By Jennifer Vorih, Esq., Ty Hyderally, Esq.
Rewriting history can be a very difficult task, and can have unintended consequences. Sometimes, though, un-writing history can be effective and desirable. That is the case with discriminatory salary histories.
There are many well-paying professions, in which women were not traditionally allowed. Further, women are still underrepresented in many of those well-paying fields. Even when women have been able to get jobs doing the same work as men, women have historically been underpaid in comparison to their male counterparts. The United States Census Bureau marked March 31, 2020, as Equal Pay Day, meaning that women in the United States had to work from January 1, 2019 to March 31, 2020, to earn the same amount as men earned in 2019. See https://www.census.gov/newsroom/stories/2020/equal-pay.html.
The federal Equal Pay Act of 1963 was a big step toward correcting this inequity. The EPA prohibits sex-based discrimination in wages between women and men who work for the same employer, under similar working conditions, while performing jobs requiring substantially equal skill, effort, and responsibility. And although the EPA was a step in the right direction, it has been on the books for almost six (6) decades. Despite this fact, the pay gap between men and women is still very much a reality … despite what some of our political leaders may say.

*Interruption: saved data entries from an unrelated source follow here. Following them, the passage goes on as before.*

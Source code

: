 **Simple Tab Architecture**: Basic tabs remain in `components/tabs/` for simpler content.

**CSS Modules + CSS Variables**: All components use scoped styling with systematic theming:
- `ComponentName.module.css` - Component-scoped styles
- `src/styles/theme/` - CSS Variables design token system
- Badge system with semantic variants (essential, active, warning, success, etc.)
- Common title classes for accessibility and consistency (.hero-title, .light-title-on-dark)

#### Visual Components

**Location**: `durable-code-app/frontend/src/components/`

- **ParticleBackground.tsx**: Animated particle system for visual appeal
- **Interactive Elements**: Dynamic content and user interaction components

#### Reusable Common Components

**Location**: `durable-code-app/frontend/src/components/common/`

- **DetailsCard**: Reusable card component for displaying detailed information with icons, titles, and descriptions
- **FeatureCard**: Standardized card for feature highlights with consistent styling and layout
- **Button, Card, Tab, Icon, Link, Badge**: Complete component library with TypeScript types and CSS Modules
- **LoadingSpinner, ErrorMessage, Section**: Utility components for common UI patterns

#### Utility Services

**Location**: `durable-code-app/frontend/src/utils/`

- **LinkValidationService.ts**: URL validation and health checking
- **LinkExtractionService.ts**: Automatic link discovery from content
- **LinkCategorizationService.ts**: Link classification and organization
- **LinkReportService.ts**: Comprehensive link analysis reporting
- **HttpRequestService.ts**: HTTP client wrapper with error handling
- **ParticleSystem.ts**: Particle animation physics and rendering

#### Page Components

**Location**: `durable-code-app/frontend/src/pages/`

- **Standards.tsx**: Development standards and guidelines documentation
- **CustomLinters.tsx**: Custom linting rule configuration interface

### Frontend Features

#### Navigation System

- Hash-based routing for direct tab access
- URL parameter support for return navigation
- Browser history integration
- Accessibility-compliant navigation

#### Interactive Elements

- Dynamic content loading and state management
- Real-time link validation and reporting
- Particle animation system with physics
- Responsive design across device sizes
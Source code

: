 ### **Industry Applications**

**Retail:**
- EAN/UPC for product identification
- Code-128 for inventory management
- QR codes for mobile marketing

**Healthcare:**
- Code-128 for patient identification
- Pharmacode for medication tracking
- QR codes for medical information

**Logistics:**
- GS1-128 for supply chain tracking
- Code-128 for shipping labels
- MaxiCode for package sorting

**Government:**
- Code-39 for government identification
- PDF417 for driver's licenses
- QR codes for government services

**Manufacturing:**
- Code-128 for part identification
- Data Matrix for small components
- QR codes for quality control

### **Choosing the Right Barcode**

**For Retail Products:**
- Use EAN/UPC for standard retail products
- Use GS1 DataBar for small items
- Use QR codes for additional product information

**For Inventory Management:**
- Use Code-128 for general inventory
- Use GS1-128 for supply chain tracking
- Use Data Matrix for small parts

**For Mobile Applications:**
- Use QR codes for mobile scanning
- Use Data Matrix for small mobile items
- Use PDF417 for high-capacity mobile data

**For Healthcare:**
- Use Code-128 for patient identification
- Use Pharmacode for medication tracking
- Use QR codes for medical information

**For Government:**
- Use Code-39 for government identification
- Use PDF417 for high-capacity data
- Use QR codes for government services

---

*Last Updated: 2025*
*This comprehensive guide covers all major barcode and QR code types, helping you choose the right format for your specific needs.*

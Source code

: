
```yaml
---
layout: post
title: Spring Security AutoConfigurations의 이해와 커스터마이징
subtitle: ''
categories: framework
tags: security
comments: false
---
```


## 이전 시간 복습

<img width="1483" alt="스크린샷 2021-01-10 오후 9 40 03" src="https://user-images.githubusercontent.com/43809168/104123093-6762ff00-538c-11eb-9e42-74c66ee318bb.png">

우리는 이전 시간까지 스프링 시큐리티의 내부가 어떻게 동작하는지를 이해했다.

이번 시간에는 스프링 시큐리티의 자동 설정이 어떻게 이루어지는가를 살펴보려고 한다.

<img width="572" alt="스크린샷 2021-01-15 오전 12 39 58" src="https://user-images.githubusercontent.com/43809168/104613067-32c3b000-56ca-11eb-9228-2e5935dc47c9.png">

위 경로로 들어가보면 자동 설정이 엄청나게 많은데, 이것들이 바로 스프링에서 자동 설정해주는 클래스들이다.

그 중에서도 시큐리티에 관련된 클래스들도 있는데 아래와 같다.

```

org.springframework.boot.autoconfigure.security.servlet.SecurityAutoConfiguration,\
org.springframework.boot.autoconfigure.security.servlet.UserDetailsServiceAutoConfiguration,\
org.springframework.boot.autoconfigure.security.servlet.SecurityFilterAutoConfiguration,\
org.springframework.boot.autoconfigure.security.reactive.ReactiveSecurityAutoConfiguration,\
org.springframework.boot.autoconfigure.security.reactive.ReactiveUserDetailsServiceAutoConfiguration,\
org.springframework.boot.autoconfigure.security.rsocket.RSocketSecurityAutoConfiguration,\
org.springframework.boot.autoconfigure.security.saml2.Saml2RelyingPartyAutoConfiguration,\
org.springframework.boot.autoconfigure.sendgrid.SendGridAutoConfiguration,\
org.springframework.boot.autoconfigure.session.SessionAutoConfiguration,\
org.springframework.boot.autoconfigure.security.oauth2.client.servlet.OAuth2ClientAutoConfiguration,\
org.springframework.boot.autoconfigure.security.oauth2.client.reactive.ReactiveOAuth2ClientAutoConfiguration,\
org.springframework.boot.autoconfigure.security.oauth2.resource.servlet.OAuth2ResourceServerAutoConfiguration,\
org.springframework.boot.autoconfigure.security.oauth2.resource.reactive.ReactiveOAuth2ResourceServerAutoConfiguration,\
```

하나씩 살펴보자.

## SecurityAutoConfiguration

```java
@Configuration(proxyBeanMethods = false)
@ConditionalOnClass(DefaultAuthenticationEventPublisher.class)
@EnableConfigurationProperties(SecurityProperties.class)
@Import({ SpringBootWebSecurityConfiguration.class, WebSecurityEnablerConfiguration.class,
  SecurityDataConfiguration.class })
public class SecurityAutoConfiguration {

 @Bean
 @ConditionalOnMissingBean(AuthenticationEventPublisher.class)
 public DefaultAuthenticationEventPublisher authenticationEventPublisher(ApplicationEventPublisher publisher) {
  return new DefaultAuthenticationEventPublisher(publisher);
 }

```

As any underpaid worker in Montclair or elsewhere in New Jersey can tell you, once an employee is underpaid, it is very hard to be paid at the proper rate. There has been heightened awareness in recent years that a history of being underpaid allowed and encouraged employers to continue to underpay women who had started their careers at a lower pay than male workers. The obvious has occurred. Women are asked for their salary history and have provided it. Employers then make decisions of that salary history. Since the salaries of females have been traditionally lower, the salary inequity is perpetuated when the employer then makes decisions on what that female employee’s salary should be going forward. Thus, whether or not employers intended to discriminate against women, many employers simply repeated history by paying women less because they had always been paid less than men. Effective January 1, 2020, it is illegal for New Jersey employers to ask potential employees about their salary history. This is another huge step forward in correcting the pay gap between women and men. It will help very much to eradicate the systemic process of the past affecting the present when it came to depressing women’s pay.As any underpaid worker in Montclair or elsewhere in New Jersey can tell you, once an employee is underpaid, it is very hard to be paid at the proper rate. There has been heightened awareness in recent years that a history of being underpaid allowed and encouraged employers to continue to underpay women who had started their careers at a lower pay than male workers. The obvious has occurred. Women are asked for their salary history and have provided it. Employers then make decisions of that salary history. Since the salaries of females have been traditionally lower, the salary inequity is perpetuated when the employer then makes decisions on what that female employee’s salary should be going forward. Thus, whether or not employers intended to discriminate against women, many employers simply repeated history by paying women less because they had always been paid less than men. Effective January 1, 2020, it is illegal for New Jersey employers to ask potential employees about their salary history. This is another huge step forward in correcting the pay gap between women and men. It will help very much to eradicate the systemic process of the past affecting the present when it came to depressing women’s pay.
Several other states have enacted similar laws, and the United States Supreme Court recently declined to hear a case in which the Ninth Circuit Court of Appeals held that the EPA itself does not allow past salary history to be used as a justification for paying women less than men who are doing the same work. Aileen Rizo, a math consultant for the Fresno County public schools, sued her employer after learning that she earned less than her male counterparts. The school district’s justification for paying Rizo less than men doing the same job, was that the salaries of new employees were based on the salary histories of those employees. The Ninth Circuit Court of Appeals held that this violated the EPA. California, along with New Jersey and approximately sixteen other states, subsequently banned the use of salary history. The Supreme Court of the United States seems to agree with the Ninth Circuit, as it declined to hear the potential challenge to the Ninth Circuit’s decision on July 2, 2020.
We can hope that with the states banning employers from inquiring into salary history and the interpretation that the EPA does not allow salary history to justify disparate pay, it will not be another sixty years before we approach the reality of equal pay for women and men doing the same jobs.